La méthode employée pour 1998 et les années ultérieures est différente de celle applicable pour 1997. En effet, pour cette année, les coûts étaient fixés par les dispositions transitoires du décret no 97-475 du 13 mai 1997 relatif au financement du service universel pris pour application de l'article L. 35-3 du code des postes et télécommunications. Pour 1998,
l'Autorité évalue les coûts nets en appliquant les règles de calcul décrites aux articles R. 20-32 à R. 20-36 du code des postes et télécommunications.
Sur les principes suivis par l'Autorité :
L'Autorité tient à souligner qu'il s'agit d'évaluations prévisionnelles pour l'année 1998 et que les valeurs définitives pour cette même année ne seront établies qu'en 1999 sur la base d'une comptabilité appropriée et auditée.
Dans cette perspective, l'Autorité a adopté une méthode de travail en vue de l'établissement des meilleures évaluations prévisionnelles. L'Autorité s'est ainsi employée :
- à s'assurer de l'application minutieuse des méthodes d'évaluation définies aux articles R. 20-32, R. 20-33, R. 20-34, R. 20-35, R. 20-36, R. 20-37, R.
20-38 et R. 20-39 du code des postes et télécommunications ;
- à expliciter les règles employées pour préciser l'application de ces méthodes ;
- à retenir les meilleures évaluations prévisionnelles disponibles en ce qui concerne les grandeurs nécessaires à l'application de ces méthodes et de ces règles.
En application des dispositions de l'article R. 20-40, l'Autorité publie, en annexe I à la présente décision, les règles qu'elle a employées.

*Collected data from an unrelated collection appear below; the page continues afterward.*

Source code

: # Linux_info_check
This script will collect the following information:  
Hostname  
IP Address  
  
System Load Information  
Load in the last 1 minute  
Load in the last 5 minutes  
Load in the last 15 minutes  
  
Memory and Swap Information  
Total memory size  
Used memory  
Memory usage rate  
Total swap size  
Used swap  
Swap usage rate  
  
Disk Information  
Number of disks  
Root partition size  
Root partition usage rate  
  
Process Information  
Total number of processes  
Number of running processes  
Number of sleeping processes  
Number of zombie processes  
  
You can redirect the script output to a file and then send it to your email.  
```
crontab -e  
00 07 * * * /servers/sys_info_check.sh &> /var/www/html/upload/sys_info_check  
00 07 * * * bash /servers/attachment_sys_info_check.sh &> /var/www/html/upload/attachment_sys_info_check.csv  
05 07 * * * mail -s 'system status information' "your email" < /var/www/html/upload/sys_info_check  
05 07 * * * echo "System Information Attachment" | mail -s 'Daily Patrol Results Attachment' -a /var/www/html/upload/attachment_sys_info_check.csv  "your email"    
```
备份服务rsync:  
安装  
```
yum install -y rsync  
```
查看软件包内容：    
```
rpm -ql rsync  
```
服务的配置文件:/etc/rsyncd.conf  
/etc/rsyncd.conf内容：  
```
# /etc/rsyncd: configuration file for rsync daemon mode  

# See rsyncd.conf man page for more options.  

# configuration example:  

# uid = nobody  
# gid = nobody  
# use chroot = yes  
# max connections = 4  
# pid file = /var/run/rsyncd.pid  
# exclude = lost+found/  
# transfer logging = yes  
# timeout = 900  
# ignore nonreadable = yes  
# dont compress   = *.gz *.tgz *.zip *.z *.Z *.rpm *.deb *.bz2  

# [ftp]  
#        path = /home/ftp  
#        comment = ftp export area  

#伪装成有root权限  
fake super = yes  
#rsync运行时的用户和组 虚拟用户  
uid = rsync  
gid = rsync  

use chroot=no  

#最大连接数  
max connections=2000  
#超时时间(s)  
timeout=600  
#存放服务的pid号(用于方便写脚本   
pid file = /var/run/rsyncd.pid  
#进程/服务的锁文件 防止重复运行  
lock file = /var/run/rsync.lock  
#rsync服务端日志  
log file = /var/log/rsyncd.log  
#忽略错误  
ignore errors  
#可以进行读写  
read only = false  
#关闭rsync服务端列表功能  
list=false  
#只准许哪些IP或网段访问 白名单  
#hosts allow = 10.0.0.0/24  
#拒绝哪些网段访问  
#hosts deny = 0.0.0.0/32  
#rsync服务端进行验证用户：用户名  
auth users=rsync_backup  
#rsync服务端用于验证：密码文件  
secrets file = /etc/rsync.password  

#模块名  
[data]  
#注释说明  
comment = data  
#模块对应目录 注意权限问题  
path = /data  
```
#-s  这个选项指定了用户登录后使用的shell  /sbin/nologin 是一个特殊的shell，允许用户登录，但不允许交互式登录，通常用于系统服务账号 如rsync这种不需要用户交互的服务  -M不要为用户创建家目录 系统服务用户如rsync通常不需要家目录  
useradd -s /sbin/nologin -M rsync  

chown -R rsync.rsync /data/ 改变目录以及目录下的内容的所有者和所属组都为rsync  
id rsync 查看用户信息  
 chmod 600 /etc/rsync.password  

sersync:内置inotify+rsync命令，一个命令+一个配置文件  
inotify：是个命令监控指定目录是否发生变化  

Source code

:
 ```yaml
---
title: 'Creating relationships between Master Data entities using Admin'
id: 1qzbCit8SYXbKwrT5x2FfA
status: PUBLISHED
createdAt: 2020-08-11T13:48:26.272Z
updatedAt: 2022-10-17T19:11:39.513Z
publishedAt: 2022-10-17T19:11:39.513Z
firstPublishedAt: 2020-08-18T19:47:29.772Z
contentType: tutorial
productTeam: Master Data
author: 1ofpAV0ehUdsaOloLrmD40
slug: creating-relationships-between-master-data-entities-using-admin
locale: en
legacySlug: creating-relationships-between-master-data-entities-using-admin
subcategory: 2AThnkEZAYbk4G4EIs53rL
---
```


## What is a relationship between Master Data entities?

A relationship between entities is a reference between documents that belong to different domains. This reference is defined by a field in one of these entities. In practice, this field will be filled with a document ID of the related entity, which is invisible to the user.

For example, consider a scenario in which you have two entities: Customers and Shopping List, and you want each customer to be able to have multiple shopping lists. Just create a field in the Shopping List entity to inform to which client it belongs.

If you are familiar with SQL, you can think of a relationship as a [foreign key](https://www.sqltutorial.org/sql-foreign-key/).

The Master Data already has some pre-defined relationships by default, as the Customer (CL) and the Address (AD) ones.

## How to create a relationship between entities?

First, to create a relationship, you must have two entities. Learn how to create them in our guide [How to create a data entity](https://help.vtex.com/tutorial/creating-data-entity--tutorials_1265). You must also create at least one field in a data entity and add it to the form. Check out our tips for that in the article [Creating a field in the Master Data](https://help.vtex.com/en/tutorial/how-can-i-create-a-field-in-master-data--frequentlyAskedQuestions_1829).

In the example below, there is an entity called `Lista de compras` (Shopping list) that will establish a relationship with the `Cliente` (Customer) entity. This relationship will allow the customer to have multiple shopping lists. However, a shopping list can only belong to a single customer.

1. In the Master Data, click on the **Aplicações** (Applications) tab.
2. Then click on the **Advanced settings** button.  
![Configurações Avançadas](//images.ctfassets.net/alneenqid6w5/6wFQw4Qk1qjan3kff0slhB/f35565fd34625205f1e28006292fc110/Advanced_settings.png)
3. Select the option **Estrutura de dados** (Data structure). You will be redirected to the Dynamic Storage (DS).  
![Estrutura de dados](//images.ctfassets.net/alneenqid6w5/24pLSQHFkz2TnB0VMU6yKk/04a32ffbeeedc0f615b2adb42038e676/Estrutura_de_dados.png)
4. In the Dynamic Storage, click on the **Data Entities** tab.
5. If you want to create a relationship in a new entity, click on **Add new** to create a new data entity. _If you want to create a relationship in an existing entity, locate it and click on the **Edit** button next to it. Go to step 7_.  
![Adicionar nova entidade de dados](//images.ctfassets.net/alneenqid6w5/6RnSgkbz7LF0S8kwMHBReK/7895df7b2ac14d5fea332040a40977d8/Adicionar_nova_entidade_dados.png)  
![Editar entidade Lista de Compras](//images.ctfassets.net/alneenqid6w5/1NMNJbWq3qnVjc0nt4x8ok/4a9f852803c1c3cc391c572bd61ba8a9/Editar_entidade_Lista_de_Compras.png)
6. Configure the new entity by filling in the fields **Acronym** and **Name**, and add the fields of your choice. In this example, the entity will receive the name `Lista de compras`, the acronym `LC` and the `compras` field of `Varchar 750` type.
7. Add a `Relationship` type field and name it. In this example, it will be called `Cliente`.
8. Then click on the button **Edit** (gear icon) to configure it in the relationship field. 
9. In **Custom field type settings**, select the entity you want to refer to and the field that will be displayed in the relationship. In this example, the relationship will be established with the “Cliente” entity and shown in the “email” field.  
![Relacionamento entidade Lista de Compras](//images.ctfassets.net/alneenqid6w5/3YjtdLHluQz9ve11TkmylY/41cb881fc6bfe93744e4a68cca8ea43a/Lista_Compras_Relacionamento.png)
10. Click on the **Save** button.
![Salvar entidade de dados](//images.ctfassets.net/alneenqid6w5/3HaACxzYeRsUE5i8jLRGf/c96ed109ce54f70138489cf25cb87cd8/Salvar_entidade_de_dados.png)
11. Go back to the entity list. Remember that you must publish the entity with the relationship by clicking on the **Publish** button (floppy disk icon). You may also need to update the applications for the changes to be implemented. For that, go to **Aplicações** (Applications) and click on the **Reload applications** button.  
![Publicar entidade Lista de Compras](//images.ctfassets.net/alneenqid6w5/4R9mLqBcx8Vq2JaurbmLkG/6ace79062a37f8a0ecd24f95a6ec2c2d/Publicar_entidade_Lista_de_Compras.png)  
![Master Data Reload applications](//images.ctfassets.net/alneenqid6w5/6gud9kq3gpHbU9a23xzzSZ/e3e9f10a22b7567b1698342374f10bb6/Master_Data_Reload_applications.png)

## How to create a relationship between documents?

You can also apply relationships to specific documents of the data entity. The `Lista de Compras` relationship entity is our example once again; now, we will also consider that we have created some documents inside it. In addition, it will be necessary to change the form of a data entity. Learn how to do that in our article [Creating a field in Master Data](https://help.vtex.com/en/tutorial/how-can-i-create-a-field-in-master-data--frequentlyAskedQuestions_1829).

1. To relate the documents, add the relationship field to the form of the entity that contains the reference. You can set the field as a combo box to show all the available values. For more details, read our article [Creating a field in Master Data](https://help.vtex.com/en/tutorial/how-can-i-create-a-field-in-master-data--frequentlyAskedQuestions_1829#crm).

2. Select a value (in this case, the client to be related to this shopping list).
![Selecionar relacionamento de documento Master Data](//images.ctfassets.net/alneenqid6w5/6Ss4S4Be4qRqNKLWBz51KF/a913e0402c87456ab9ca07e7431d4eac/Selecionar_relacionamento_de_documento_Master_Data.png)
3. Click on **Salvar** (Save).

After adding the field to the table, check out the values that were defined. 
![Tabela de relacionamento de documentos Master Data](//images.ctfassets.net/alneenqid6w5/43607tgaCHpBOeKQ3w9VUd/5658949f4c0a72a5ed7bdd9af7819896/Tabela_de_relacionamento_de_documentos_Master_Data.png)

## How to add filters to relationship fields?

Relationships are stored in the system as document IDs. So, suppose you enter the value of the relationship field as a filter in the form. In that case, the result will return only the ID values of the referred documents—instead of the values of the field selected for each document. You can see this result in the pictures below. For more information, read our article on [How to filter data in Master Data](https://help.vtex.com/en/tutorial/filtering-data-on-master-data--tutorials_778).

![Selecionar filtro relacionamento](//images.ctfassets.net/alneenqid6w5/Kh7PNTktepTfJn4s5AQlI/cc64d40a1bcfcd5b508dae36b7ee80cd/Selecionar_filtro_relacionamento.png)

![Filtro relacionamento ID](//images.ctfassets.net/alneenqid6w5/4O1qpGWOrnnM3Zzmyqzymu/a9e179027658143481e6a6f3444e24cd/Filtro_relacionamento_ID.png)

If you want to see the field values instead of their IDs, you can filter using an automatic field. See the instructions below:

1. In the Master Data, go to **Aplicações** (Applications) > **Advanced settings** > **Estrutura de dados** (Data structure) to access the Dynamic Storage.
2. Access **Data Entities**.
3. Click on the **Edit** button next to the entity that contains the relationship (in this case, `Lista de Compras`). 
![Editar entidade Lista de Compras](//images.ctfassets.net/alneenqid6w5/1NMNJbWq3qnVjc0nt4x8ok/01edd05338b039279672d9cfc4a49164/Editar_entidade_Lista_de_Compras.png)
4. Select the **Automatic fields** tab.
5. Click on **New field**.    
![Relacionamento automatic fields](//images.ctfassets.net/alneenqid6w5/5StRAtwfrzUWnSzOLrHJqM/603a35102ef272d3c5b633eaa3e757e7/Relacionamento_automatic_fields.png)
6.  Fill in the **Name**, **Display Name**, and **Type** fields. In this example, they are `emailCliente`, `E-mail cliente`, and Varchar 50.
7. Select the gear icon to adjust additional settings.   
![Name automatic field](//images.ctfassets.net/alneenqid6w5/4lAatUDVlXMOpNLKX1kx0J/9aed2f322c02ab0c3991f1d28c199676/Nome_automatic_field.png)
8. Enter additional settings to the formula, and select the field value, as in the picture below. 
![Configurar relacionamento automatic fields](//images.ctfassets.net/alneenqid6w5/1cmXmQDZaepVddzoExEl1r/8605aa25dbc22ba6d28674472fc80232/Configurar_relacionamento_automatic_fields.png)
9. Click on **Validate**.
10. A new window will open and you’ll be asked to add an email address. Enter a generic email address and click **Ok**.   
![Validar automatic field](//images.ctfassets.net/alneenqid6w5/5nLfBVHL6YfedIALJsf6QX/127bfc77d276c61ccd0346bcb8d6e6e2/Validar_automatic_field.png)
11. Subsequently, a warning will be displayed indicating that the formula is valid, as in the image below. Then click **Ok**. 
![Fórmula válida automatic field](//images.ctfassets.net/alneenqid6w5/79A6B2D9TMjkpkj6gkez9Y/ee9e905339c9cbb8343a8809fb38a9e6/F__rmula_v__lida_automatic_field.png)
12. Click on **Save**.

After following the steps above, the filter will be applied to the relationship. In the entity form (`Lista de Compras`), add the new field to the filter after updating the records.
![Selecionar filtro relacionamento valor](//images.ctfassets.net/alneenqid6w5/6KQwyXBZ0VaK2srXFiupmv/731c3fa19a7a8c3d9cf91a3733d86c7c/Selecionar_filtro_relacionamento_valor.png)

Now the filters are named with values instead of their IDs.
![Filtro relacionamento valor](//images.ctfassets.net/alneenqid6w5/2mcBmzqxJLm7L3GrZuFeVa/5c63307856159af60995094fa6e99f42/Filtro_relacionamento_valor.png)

L'Autorité estime que les conditions sont désormais réunies pour que, à la lumière de l'expérience acquise dans le cadre de cette évaluation prévisionnelle, un travail de concertation avec l'ensemble des opérateurs soit engagé en vue de l'évaluation définitive du coût du service universel pour 1998, dans le but d'établir un modèle opposable et transparent,
conformément à l'engagement pris par l'Autorité à l'occasion de son avis no 97-4 sur le projet de décret relatif au financement du service universel.
Sur la procédure de travail de l'Autorité :
Par lettre en date du 10 juillet 1997, le président de l'Autorité a saisi France Télécom d'une demande d'informations nécessaires à l'établissement des évaluations du coût des composantes de service universel. Par lettre en date du 25 juillet 1997, France Télécom a fourni les premiers éléments demandés.
Par lettre en date du 31 juillet 1997, le président de l'Autorité a adressé une nouvelle demande d'informations. Des éléments de réponse ont été apportés par France Télécom aux services de l'Autorité lors de trois réunions qui se sont tenues le 8, le 12 et le 21 août 1997.
Enfin, l'Autorité a entendu, le 27 août 1997, les représentants de France Télécom et de l'Association française des opérateurs de télécommunications (AFOPT), qui ont développé leur point de vue.